___ Data in this exercise
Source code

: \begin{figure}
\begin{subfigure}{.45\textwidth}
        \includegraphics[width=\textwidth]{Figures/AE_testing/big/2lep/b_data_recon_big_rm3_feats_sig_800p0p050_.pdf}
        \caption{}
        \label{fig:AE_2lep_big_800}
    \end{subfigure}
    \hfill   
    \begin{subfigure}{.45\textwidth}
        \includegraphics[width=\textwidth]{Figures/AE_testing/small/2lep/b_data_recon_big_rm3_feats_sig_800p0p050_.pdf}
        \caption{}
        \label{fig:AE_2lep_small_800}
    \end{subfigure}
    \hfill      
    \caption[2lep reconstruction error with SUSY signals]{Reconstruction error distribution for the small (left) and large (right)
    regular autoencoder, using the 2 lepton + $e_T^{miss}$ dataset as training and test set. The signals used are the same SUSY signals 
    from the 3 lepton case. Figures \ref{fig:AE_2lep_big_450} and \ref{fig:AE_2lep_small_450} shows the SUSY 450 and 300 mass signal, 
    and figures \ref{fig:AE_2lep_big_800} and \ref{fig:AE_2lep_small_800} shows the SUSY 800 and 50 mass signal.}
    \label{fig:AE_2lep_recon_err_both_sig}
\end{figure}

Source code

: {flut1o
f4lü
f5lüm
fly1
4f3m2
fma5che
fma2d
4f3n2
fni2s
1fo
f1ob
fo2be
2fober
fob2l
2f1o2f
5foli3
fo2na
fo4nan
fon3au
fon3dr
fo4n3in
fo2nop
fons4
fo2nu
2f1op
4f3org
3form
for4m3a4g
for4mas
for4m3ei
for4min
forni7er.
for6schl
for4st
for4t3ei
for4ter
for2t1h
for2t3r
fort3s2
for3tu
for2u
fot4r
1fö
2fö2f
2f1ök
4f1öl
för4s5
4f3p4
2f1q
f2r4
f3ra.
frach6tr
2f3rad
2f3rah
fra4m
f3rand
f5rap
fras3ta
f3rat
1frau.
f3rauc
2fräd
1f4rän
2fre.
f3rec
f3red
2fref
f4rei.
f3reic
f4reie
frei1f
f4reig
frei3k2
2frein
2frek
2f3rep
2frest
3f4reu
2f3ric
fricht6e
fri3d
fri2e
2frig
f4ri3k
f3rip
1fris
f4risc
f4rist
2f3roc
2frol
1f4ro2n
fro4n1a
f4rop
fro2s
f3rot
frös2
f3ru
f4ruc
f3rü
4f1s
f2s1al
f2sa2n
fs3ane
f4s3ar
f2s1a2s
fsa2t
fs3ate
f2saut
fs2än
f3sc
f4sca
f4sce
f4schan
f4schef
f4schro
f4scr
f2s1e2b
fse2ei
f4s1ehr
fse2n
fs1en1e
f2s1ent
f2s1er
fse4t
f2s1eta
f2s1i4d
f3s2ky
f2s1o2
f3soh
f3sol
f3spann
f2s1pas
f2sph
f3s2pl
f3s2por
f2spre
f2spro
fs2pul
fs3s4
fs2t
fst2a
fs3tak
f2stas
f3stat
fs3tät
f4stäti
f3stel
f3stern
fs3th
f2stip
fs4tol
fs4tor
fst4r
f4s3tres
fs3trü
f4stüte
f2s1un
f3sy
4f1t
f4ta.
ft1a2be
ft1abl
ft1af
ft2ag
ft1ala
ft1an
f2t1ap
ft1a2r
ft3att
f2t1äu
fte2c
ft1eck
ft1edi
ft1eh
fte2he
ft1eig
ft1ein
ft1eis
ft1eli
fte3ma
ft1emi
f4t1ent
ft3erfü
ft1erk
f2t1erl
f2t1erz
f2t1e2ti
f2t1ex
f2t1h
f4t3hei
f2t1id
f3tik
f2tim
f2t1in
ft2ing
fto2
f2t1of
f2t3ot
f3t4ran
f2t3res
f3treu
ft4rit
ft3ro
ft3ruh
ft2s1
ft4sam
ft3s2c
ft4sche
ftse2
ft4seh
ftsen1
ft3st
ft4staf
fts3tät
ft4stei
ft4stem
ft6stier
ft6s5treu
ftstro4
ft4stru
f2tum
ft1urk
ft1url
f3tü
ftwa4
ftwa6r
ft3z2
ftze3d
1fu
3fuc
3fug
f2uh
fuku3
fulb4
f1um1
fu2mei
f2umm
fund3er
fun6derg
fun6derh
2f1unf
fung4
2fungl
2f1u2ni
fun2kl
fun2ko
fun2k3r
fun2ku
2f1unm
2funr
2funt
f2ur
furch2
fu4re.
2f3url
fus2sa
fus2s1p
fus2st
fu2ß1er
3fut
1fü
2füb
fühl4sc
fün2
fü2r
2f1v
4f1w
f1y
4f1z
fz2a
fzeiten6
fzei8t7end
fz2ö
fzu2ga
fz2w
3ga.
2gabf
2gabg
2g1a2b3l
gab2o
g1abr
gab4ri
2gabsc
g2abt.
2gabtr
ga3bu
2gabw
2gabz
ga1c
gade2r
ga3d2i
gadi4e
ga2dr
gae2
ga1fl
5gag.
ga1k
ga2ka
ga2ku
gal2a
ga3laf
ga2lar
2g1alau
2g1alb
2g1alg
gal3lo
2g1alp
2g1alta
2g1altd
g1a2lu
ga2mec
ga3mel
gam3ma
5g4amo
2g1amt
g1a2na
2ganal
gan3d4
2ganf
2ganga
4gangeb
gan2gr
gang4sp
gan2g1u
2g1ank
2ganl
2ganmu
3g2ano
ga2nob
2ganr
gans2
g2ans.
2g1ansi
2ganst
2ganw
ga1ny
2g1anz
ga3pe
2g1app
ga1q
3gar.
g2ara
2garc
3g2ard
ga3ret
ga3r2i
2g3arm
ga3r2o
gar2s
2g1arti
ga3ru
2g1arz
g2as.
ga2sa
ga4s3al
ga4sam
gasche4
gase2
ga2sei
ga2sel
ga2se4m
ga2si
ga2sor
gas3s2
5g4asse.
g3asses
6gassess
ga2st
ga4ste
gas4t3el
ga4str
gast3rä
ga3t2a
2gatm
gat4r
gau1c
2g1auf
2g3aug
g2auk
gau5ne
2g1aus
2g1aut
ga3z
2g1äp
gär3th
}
______
The problem ▸ The records above should be returned exactly.

Solution for this exercise ▸
Source code

: \begin{figure}
\begin{subfigure}{.45\textwidth}
        \includegraphics[width=\textwidth]{Figures/AE_testing/big/2lep/b_data_recon_big_rm3_feats_sig_800p0p050_.pdf}
        \caption{}
        \label{fig:AE_2lep_big_800}
    \end{subfigure}
    \hfill   
    \begin{subfigure}{.45\textwidth}
        \includegraphics[width=\textwidth]{Figures/AE_testing/small/2lep/b_data_recon_big_rm3_feats_sig_800p0p050_.pdf}
        \caption{}
        \label{fig:AE_2lep_small_800}
    \end{subfigure}
    \hfill      
    \caption[2lep reconstruction error with SUSY signals]{Reconstruction error distribution for the small (left) and large (right)
    regular autoencoder, using the 2 lepton + $e_T^{miss}$ dataset as training and test set. The signals used are the same SUSY signals 
    from the 3 lepton case. Figures \ref{fig:AE_2lep_big_450} and \ref{fig:AE_2lep_small_450} shows the SUSY 450 and 300 mass signal, 
    and figures \ref{fig:AE_2lep_big_800} and \ref{fig:AE_2lep_small_800} shows the SUSY 800 and 50 mass signal.}
    \label{fig:AE_2lep_recon_err_both_sig}
\end{figure}

Source code

: {flut1o
f4lü
f5lüm
fly1
4f3m2
fma5che
fma2d
4f3n2
fni2s
1fo
f1ob
fo2be
2fober
fob2l
2f1o2f
5foli3
fo2na
fo4nan
fon3au
fon3dr
fo4n3in
fo2nop
fons4
fo2nu
2f1op
4f3org
3form
for4m3a4g
for4mas
for4m3ei
for4min
forni7er.
for6schl
for4st
for4t3ei
for4ter
for2t1h
for2t3r
fort3s2
for3tu
for2u
fot4r
1fö
2fö2f
2f1ök
4f1öl
för4s5
4f3p4
2f1q
f2r4
f3ra.
frach6tr
2f3rad
2f3rah
fra4m
f3rand
f5rap
fras3ta
f3rat
1frau.
f3rauc
2fräd
1f4rän
2fre.
f3rec
f3red
2fref
f4rei.
f3reic
f4reie
frei1f
f4reig
frei3k2
2frein
2frek
2f3rep
2frest
3f4reu
2f3ric
fricht6e
fri3d
fri2e
2frig
f4ri3k
f3rip
1fris
f4risc
f4rist
2f3roc
2frol
1f4ro2n
fro4n1a
f4rop
fro2s
f3rot
frös2
f3ru
f4ruc
f3rü
4f1s
f2s1al
f2sa2n
fs3ane
f4s3ar
f2s1a2s
fsa2t
fs3ate
f2saut
fs2än
f3sc
f4sca
f4sce
f4schan
f4schef
f4schro
f4scr
f2s1e2b
fse2ei
f4s1ehr
fse2n
fs1en1e
f2s1ent
f2s1er
fse4t
f2s1eta
f2s1i4d
f3s2ky
f2s1o2
f3soh
f3sol
f3spann
f2s1pas
f2sph
f3s2pl
f3s2por
f2spre
f2spro
fs2pul
fs3s4
fs2t
fst2a
fs3tak
f2stas
f3stat
fs3tät
f4stäti
f3stel
f3stern
fs3th
f2stip
fs4tol
fs4tor
fst4r
f4s3tres
fs3trü
f4stüte
f2s1un
f3sy
4f1t
f4ta.
ft1a2be
ft1abl
ft1af
ft2ag
ft1ala
ft1an
f2t1ap
ft1a2r
ft3att
f2t1äu
fte2c
ft1eck
ft1edi
ft1eh
fte2he
ft1eig
ft1ein
ft1eis
ft1eli
fte3ma
ft1emi
f4t1ent
ft3erfü
ft1erk
f2t1erl
f2t1erz
f2t1e2ti
f2t1ex
f2t1h
f4t3hei
f2t1id
f3tik
f2tim
f2t1in
ft2ing
fto2
f2t1of
f2t3ot
f3t4ran
f2t3res
f3treu
ft4rit
ft3ro
ft3ruh
ft2s1
ft4sam
ft3s2c
ft4sche
ftse2
ft4seh
ftsen1
ft3st
ft4staf
fts3tät
ft4stei
ft4stem
ft6stier
ft6s5treu
ftstro4
ft4stru
f2tum
ft1urk
ft1url
f3tü
ftwa4
ftwa6r
ft3z2
ftze3d
1fu
3fuc
3fug
f2uh
fuku3
fulb4
f1um1
fu2mei
f2umm
fund3er
fun6derg
fun6derh
2f1unf
fung4
2fungl
2f1u2ni
fun2kl
fun2ko
fun2k3r
fun2ku
2f1unm
2funr
2funt
f2ur
furch2
fu4re.
2f3url
fus2sa
fus2s1p
fus2st
fu2ß1er
3fut
1fü
2füb
fühl4sc
fün2
fü2r
2f1v
4f1w
f1y
4f1z
fz2a
fzeiten6
fzei8t7end
fz2ö
fzu2ga
fz2w
3ga.
2gabf
2gabg
2g1a2b3l
gab2o
g1abr
gab4ri
2gabsc
g2abt.
2gabtr
ga3bu
2gabw
2gabz
ga1c
gade2r
ga3d2i
gadi4e
ga2dr
gae2
ga1fl
5gag.
ga1k
ga2ka
ga2ku
gal2a
ga3laf
ga2lar
2g1alau
2g1alb
2g1alg
gal3lo
2g1alp
2g1alta
2g1altd
g1a2lu
ga2mec
ga3mel
gam3ma
5g4amo
2g1amt
g1a2na
2ganal
gan3d4
2ganf
2ganga
4gangeb
gan2gr
gang4sp
gan2g1u
2g1ank
2ganl
2ganmu
3g2ano
ga2nob
2ganr
gans2
g2ans.
2g1ansi
2ganst
2ganw
ga1ny
2g1anz
ga3pe
2g1app
ga1q
3gar.
g2ara
2garc
3g2ard
ga3ret
ga3r2i
2g3arm
ga3r2o
gar2s
2g1arti
ga3ru
2g1arz
g2as.
ga2sa
ga4s3al
ga4sam
gasche4
gase2
ga2sei
ga2sel
ga2se4m
ga2si
ga2sor
gas3s2
5g4asse.
g3asses
6gassess
ga2st
ga4ste
gas4t3el
ga4str
gast3rä
ga3t2a
2gatm
gat4r
gau1c
2g1auf
2g3aug
g2auk
gau5ne
2g1aus
2g1aut
ga3z
2g1äp
gär3th
}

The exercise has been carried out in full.